• Goal of the exercise: Below are some records. Set each one down exactly as it reads.

• The data:
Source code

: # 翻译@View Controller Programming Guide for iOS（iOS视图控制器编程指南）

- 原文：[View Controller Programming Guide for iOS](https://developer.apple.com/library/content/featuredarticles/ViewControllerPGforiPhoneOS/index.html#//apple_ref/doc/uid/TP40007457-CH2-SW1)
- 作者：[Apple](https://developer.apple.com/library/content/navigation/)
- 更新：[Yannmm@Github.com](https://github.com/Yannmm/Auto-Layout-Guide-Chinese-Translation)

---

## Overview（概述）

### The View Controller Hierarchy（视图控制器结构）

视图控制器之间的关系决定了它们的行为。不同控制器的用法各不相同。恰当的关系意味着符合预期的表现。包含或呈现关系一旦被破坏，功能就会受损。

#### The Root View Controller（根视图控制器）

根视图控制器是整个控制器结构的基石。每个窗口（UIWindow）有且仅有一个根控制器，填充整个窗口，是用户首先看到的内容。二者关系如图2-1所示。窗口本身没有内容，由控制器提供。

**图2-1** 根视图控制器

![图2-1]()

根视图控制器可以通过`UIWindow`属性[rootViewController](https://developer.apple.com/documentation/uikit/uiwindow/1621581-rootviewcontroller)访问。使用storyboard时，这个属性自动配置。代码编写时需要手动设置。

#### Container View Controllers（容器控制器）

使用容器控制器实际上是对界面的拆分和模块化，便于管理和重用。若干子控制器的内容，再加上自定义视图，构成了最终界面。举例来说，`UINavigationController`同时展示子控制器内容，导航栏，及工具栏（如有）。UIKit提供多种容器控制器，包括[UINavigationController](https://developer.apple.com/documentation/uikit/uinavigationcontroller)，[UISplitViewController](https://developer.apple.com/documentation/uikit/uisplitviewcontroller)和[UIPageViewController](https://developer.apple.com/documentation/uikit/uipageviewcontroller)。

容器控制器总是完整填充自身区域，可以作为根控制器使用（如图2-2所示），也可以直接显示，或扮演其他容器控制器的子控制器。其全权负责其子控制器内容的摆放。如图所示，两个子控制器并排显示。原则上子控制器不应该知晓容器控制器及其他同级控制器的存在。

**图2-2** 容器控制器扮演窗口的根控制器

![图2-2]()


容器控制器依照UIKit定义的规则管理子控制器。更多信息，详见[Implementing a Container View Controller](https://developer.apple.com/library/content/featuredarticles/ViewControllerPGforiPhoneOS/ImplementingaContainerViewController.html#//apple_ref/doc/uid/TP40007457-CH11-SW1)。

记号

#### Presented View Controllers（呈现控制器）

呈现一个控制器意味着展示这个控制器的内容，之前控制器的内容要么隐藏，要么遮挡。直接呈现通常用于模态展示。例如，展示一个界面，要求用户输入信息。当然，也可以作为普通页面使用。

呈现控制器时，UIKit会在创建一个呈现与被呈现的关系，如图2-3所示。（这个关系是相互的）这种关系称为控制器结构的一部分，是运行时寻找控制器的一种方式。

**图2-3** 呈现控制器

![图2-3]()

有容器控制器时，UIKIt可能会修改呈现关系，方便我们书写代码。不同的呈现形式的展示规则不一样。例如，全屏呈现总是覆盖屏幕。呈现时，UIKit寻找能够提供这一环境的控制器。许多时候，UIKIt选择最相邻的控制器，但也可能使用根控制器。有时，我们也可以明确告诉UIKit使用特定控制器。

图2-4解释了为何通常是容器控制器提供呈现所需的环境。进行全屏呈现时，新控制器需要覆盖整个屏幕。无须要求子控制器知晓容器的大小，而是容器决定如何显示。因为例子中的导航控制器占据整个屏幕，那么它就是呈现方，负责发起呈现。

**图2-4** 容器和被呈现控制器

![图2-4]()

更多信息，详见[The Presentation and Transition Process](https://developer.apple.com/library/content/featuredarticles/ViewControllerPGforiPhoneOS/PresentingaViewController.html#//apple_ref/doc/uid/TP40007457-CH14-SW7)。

• Written solution:
Source code

: # 翻译@View Controller Programming Guide for iOS（iOS视图控制器编程指南）

- 原文：[View Controller Programming Guide for iOS](https://developer.apple.com/library/content/featuredarticles/ViewControllerPGforiPhoneOS/index.html#//apple_ref/doc/uid/TP40007457-CH2-SW1)
- 作者：[Apple](https://developer.apple.com/library/content/navigation/)
- 更新：[Yannmm@Github.com](https://github.com/Yannmm/Auto-Layout-Guide-Chinese-Translation)

---

## Overview（概述）

### The View Controller Hierarchy（视图控制器结构）

视图控制器之间的关系决定了它们的行为。不同控制器的用法各不相同。恰当的关系意味着符合预期的表现。包含或呈现关系一旦被破坏，功能就会受损。

#### The Root View Controller（根视图控制器）

根视图控制器是整个控制器结构的基石。每个窗口（UIWindow）有且仅有一个根控制器，填充整个窗口，是用户首先看到的内容。二者关系如图2-1所示。窗口本身没有内容，由控制器提供。

**图2-1** 根视图控制器

![图2-1]()

根视图控制器可以通过`UIWindow`属性[rootViewController](https://developer.apple.com/documentation/uikit/uiwindow/1621581-rootviewcontroller)访问。使用storyboard时，这个属性自动配置。代码编写时需要手动设置。

#### Container View Controllers（容器控制器）

使用容器控制器实际上是对界面的拆分和模块化，便于管理和重用。若干子控制器的内容，再加上自定义视图，构成了最终界面。举例来说，`UINavigationController`同时展示子控制器内容，导航栏，及工具栏（如有）。UIKit提供多种容器控制器，包括[UINavigationController](https://developer.apple.com/documentation/uikit/uinavigationcontroller)，[UISplitViewController](https://developer.apple.com/documentation/uikit/uisplitviewcontroller)和[UIPageViewController](https://developer.apple.com/documentation/uikit/uipageviewcontroller)。

容器控制器总是完整填充自身区域，可以作为根控制器使用（如图2-2所示），也可以直接显示，或扮演其他容器控制器的子控制器。其全权负责其子控制器内容的摆放。如图所示，两个子控制器并排显示。原则上子控制器不应该知晓容器控制器及其他同级控制器的存在。

**图2-2** 容器控制器扮演窗口的根控制器

![图2-2]()


容器控制器依照UIKit定义的规则管理子控制器。更多信息，详见[Implementing a Container View Controller](https://developer.apple.com/library/content/featuredarticles/ViewControllerPGforiPhoneOS/ImplementingaContainerViewController.html#//apple_ref/doc/uid/TP40007457-CH11-SW1)。

记号

#### Presented View Controllers（呈现控制器）

呈现一个控制器意味着展示这个控制器的内容，之前控制器的内容要么隐藏，要么遮挡。直接呈现通常用于模态展示。例如，展示一个界面，要求用户输入信息。当然，也可以作为普通页面使用。

呈现控制器时，UIKit会在创建一个呈现与被呈现的关系，如图2-3所示。（这个关系是相互的）这种关系称为控制器结构的一部分，是运行时寻找控制器的一种方式。

**图2-3** 呈现控制器

![图2-3]()

有容器控制器时，UIKIt可能会修改呈现关系，方便我们书写代码。不同的呈现形式的展示规则不一样。例如，全屏呈现总是覆盖屏幕。呈现时，UIKit寻找能够提供这一环境的控制器。许多时候，UIKIt选择最相邻的控制器，但也可能使用根控制器。有时，我们也可以明确告诉UIKit使用特定控制器。

图2-4解释了为何通常是容器控制器提供呈现所需的环境。进行全屏呈现时，新控制器需要覆盖整个屏幕。无须要求子控制器知晓容器的大小，而是容器决定如何显示。因为例子中的导航控制器占据整个屏幕，那么它就是呈现方，负责发起呈现。

**图2-4** 容器和被呈现控制器

![图2-4]()

更多信息，详见[The Presentation and Transition Process](https://developer.apple.com/library/content/featuredarticles/ViewControllerPGforiPhoneOS/PresentingaViewController.html#//apple_ref/doc/uid/TP40007457-CH14-SW7)。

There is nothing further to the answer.